BRIEF: From the listing below, pull out every line where the string "field" appears.
(STORED DATA Opens)
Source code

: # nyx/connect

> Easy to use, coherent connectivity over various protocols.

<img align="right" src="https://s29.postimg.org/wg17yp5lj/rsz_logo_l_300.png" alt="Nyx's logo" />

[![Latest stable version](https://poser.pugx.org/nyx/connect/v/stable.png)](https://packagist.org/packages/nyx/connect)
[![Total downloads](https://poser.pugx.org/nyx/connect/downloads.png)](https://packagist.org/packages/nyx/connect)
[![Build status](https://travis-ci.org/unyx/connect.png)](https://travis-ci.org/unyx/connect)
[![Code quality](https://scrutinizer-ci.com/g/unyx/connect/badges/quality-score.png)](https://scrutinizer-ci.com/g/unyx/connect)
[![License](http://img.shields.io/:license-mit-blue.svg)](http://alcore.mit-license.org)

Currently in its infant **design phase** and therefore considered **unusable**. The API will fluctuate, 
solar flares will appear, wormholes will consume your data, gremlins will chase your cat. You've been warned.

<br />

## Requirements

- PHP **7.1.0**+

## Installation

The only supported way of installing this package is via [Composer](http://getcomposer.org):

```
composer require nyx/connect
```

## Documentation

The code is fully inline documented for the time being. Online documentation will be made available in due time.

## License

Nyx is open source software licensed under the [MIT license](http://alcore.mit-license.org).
(STORED DATA Closes)
(STORED DATA Opens)
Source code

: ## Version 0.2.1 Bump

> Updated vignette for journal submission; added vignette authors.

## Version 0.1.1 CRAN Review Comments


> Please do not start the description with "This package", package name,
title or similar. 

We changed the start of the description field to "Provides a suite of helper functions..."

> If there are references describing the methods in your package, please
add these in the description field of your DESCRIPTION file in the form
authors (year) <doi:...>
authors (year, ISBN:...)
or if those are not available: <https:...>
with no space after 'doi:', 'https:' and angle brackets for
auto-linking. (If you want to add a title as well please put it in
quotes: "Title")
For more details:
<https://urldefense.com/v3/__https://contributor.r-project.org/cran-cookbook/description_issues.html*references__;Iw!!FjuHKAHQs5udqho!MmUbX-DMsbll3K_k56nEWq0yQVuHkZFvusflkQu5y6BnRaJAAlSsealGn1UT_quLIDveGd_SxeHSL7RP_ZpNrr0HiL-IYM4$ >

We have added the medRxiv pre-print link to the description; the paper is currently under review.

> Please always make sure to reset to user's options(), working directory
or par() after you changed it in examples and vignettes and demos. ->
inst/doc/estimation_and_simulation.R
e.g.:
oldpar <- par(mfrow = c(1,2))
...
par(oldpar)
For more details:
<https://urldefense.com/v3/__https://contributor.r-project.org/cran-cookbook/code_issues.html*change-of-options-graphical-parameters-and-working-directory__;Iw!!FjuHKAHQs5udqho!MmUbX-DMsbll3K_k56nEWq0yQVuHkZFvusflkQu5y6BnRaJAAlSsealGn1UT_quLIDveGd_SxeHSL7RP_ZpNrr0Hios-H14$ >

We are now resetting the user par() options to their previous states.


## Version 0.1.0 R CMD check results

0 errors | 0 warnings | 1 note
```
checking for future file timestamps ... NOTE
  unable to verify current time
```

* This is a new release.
(STORED DATA Closes)
SOLUTION FOR THIS EXERCISE:
We changed the start of the description field to "Provides a suite of helper functions..."
add these in the description field of your DESCRIPTION file in the form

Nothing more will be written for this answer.